= Original Church of God or Sanctified Church =

The Original Church of God or Sanctified Church is an association of holiness Christian churches headquartered in Nashville, Tennessee. The members and clergy of the churches are predominantly African-American, though it includes people from many backgrounds. The official name of the body is The Original Church of God or Sanctified Church, General Body.

== History ==
The church's roots are in the holiness movement. In the 1890s a group of African American Baptist ministers, led by Charles Price Jones and Charles Harrison Mason, were dismissed by the Baptist Church for preaching entire sanctification. After a number of unaffiliated revivals, a church was formed in Jackson, Mississippi, by Jones, Mason, and others. Originally called the "Church of God", it was soon renamed the "Church of God in Christ" and had affiliated churches in a number of cities. During this time an elder of the church, Charles W. Gray formed a number of Church of God in Christ churches in and around Nashville.

The Church of God in Christ split in 1907 over the issue of Pentecostalism, with both the Holiness faction and the Holiness Pentecostal faction continuing to use the name "Church of God in Christ" until 1915 when the Holiness Pentecostal faction, led by Mason, incorporated under that name, Church of God in Christ. The (non-pentecostal) Holiness faction led by Jones began using the name Church of Christ (Holiness) U.S.A., and incorporated under that name in 1920. At the time of the 1907 schism, Gray's churches also split from the Church of God in Christ. Though they were also Holiness in doctrine (opposing Pentecostalism) and were doctrinally identical to Jones' faction, they were independent from Jones' body and were congregational in organization. Gray's churches were known by the name "Church of God (Sanctified Church)". In 1927 the Church of God (Sanctified Church) incorporated under the name "Church of God, or Sanctified Church" (subsequently changed to "Church of God Sanctified, Incorporated") and created a board of elders as its governing body.

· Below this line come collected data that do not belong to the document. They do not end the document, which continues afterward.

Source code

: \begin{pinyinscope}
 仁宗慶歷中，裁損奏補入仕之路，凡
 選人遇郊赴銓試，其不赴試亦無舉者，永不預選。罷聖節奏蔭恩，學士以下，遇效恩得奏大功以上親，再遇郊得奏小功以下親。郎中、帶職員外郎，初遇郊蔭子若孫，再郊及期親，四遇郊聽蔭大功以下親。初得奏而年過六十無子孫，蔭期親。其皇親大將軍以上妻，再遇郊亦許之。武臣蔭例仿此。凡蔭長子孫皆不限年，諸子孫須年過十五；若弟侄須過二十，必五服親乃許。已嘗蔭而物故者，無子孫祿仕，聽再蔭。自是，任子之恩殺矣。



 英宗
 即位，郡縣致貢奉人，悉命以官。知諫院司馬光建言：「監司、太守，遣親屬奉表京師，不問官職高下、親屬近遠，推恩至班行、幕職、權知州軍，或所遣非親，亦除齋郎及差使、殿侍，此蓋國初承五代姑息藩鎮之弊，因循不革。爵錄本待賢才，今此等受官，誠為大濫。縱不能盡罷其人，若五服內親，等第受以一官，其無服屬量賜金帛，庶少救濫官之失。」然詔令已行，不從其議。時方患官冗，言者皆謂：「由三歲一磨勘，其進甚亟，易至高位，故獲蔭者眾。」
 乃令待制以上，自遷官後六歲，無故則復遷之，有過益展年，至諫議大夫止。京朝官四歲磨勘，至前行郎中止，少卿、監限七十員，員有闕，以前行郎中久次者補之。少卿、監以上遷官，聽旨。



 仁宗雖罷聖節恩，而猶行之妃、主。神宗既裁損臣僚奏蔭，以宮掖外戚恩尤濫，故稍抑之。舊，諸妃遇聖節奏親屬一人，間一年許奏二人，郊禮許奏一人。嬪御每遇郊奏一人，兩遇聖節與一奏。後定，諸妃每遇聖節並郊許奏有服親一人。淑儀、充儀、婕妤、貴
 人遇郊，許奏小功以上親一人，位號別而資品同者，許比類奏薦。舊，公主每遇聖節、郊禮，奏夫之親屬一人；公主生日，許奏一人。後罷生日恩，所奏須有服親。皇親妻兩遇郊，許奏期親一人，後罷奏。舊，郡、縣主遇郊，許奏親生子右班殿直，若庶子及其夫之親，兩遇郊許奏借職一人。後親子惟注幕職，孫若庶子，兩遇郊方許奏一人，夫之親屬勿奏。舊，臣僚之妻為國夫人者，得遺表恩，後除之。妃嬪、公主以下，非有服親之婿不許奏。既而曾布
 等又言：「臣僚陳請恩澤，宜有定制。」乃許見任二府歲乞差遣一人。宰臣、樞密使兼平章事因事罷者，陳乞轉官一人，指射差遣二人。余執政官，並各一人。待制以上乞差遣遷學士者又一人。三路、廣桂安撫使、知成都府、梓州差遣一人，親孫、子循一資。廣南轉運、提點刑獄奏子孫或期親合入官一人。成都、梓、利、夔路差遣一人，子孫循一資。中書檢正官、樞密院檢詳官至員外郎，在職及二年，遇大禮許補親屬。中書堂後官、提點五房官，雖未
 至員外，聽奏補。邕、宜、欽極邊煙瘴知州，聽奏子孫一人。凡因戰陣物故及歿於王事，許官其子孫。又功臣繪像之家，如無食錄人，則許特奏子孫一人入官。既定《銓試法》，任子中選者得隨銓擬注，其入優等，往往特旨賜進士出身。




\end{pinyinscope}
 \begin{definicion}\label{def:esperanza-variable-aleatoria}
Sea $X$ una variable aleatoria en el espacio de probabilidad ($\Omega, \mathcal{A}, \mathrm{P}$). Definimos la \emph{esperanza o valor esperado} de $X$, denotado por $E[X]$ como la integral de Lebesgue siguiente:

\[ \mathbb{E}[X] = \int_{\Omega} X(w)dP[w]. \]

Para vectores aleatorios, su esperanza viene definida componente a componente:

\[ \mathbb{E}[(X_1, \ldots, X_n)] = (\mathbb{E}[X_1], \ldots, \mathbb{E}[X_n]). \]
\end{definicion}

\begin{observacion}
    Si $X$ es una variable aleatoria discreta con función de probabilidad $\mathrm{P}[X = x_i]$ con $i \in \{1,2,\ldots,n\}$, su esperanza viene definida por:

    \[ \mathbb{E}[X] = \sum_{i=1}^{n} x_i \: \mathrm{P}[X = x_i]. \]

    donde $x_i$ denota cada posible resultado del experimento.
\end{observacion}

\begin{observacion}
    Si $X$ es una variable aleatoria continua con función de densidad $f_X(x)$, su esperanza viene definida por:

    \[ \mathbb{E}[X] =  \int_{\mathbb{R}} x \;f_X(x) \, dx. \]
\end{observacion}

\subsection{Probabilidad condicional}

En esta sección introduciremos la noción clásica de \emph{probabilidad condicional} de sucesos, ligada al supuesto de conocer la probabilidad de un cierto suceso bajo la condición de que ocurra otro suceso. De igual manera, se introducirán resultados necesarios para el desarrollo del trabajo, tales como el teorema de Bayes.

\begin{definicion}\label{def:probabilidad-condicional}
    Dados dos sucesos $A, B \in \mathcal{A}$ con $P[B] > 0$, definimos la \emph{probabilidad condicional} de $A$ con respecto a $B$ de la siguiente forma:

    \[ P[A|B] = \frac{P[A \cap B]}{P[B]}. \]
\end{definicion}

The new board approved the ordination of women, which Gray opposed, and in that same year Gray and a group of members broke away to form a new body, the "Original Church of God or Sanctified Church." Both holiness movement-aligned bodies still exist.

Gray remained the leader of the church until his death in 1945, followed by William Crosby until 1952, and T.R. Jeffries.

== Churches and membership ==

The body includes about 63 churches. As of the 1970s, it had about 5,000 members.